(Pictures paired with source code)
+-------+
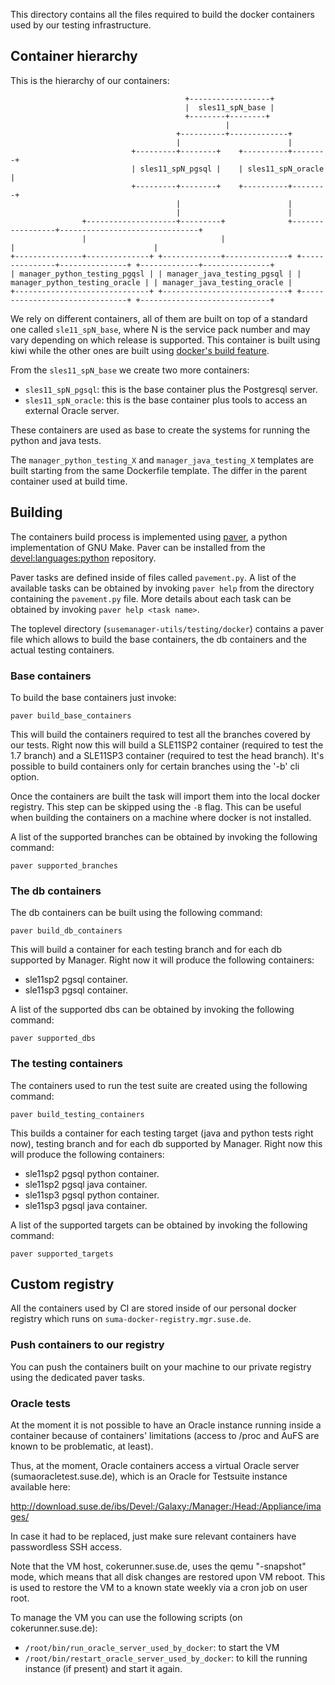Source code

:This directory contains all the files required to build the docker containers
used by our testing infrastructure.

## Container hierarchy

This is the hierarchy of our containers:

```
                                       +------------------+
                                       |  sles11_spN_base |
                                       +--------+--------+
                                                |
                                     +----------+-------------+
                                     |                        |
                           +---------+--------+    +----------+--------+
                           | sles11_spN_pgsql |    | sles11_spN_oracle |
                           +---------+--------+    +----------+--------+
                                     |                        |
                                     |                        |
                +--------------------+---------+              +-----------------+-------------------------------+
                |                              |                                |                               |
+---------------+--------------+ +-------------+--------------+ +---------------+---------------+ +-------------+---------------+
| manager_python_testing_pgqsl | | manager_java_testing_pgsql | | manager_python_testing_oracle | | manager_java_testing_oracle |
+------------------------------+ +----------------------------+ +-------------------------------+ +-----------------------------+
```

We rely on different containers, all of them are built on top of a standard one
called `sle11_spN_base`, where N is the service pack number and may vary depending
on which release is supported. This container is built using kiwi while the other ones
are built using [docker's build feature](http://docs.docker.io/en/latest/use/builder/).

From the `sles11_spN_base` we create two more containers:

  * `sles11_spN_pgsql`: this is the base container plus the Postgresql server.
  * `sles11_spN_oracle`: this is the base container plus tools to access an external
  Oracle server.

These containers are used as base to create the systems for running the python
and java tests.

The `manager_python_testing_X` and `manager_java_testing_X` templates are
built starting from the same Dockerfile template. The differ in the parent
container used at build time.

## Building

The containers build process is implemented using [paver](http://paver.github.io/paver/),
a python implementation of GNU Make. Paver can be installed from the
[devel:languages:python](http://software.opensuse.org/package/python-Paver) repository.

Paver tasks are defined inside of files called `pavement.py`. A list of the
available tasks can be obtained by invoking `paver help` from the directory
containing the `pavement.py` file. More details about each task can be obtained
by invoking `paver help <task name>`.

The toplevel directory (`susemanager-utils/testing/docker`) contains a paver
file which allows to build the base containers, the db containers and the actual
testing containers.

### Base containers

To build the base containers just invoke:

`paver build_base_containers`

This will build the containers required to test all the branches covered by our
tests. Right now this will build a SLE11SP2 container (required to test the 1.7
branch) and a SLE11SP3 container (required to test the head branch). It's possible
to build containers only for certain branches using the '-b' cli option.

Once the containers are built the task will import them into the local docker
registry. This step can be skipped using the `-B` flag. This can be useful when
building the containers on a machine where docker is not installed.

A list of the supported branches can be obtained by invoking the following command:

`paver supported_branches`


### The db containers

The db containers can be built using the following command:

`paver build_db_containers`

This will build a container for each testing branch and for each db supported by
Manager. Right now it will produce the following containers:
  * sle11sp2 pgsql container.
  * sle11sp3 pgsql container.

A list of the supported dbs can be obtained by invoking the following command:

`paver supported_dbs`

### The testing containers

The containers used to run the test suite are created using the following command:

`paver build_testing_containers`

This builds a container for each testing target (java and python tests right now), 
testing branch and for each db supported by Manager. Right now this will produce
the following containers:
  * sle11sp2 pgsql python container.
  * sle11sp2 pgsql java container.
  * sle11sp3 pgsql python container.
  * sle11sp3 pgsql java container.

A list of the supported targets can be obtained by invoking the following command:

`paver supported_targets`

## Custom registry

All the containers used by CI are stored inside of our personal docker registry
which runs on `suma-docker-registry.mgr.suse.de`.

### Push containers to our registry

You can push the containers built on your machine to our private registry using
the dedicated paver tasks.

### Oracle tests

At the moment it is not possible to have an Oracle instance running inside a container
because of containers' limitations (access to /proc and AuFS are known to be problematic,
at least).

Thus, at the moment, Oracle containers access a virtual Oracle server (sumaoracletest.suse.de),
which is an Oracle for Testsuite instance available here:

http://download.suse.de/ibs/Devel:/Galaxy:/Manager:/Head:/Appliance/images/

In case it had to be replaced, just make sure relevant containers have passwordless SSH
access.

Note that the VM host, cokerunner.suse.de, uses the qemu "-snapshot" mode, which means
that all disk changes are restored upon VM reboot. This is used to restore the VM to a known
state weekly via a cron job on user root.

To manage the VM you can use the following scripts (on cokerunner.suse.de):

  * `/root/bin/run_oracle_server_used_by_docker`: to start the VM
  * `/root/bin/restart_oracle_server_used_by_docker`: to kill the running
    instance (if present) and start it again.

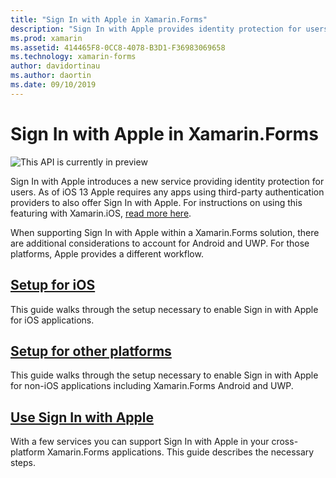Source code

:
 ```yaml
---
title: "Sign In with Apple in Xamarin.Forms"
description: "Sign In with Apple provides identity protection for users, and can be implemented for cross-platform mobile scenarios in Xamarin.Forms."
ms.prod: xamarin
ms.assetid: 414465F8-0CC8-4078-B3D1-F36983069658
ms.technology: xamarin-forms
author: davidortinau
ms.author: daortin
ms.date: 09/10/2019
---
```


# Sign In with Apple in Xamarin.Forms

![This API is currently in preview](~/media/shared/preview.png)

Sign In with Apple introduces a new service providing identity protection for users. As of iOS 13 Apple requires any apps using third-party authentication providers to also offer Sign In with Apple. For instructions on using this featuring with Xamarin.iOS, [read more here](~/ios/platform/ios13/sign-in.md).

When supporting Sign In with Apple within a Xamarin.Forms solution, there are additional considerations to account for Android and UWP. For those platforms, Apple provides a different workflow.

## [Setup for iOS](~/ios/platform/ios13/sign-in.md)

This guide walks through the setup necessary to enable Sign in with Apple for iOS applications.

## [Setup for other platforms](setup.md)

This guide walks through the setup necessary to enable Sign in with Apple for non-iOS applications including Xamarin.Forms Android and UWP.

## [Use Sign In with Apple](android-ios-sign-in.md)

With a few services you can support Sign In with Apple in your cross-platform Xamarin.Forms applications. This guide describes the necessary steps.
+-------+
What you give back must be the stretch above, starting at the line with "access an external" and ending at the line with "### Base containers", copied exactly.

### RESULT
  * `sles11_spN_oracle`: this is the base container plus tools to access an external
  Oracle server.

These containers are used as base to create the systems for running the python
and java tests.

The `manager_python_testing_X` and `manager_java_testing_X` templates are
built starting from the same Dockerfile template. The differ in the parent
container used at build time.

## Building

The containers build process is implemented using [paver](http://paver.github.io/paver/),
a python implementation of GNU Make. Paver can be installed from the
[devel:languages:python](http://software.opensuse.org/package/python-Paver) repository.

Paver tasks are defined inside of files called `pavement.py`. A list of the
available tasks can be obtained by invoking `paver help` from the directory
containing the `pavement.py` file. More details about each task can be obtained
by invoking `paver help <task name>`.

The toplevel directory (`susemanager-utils/testing/docker`) contains a paver
file which allows to build the base containers, the db containers and the actual
testing containers.

### Base containers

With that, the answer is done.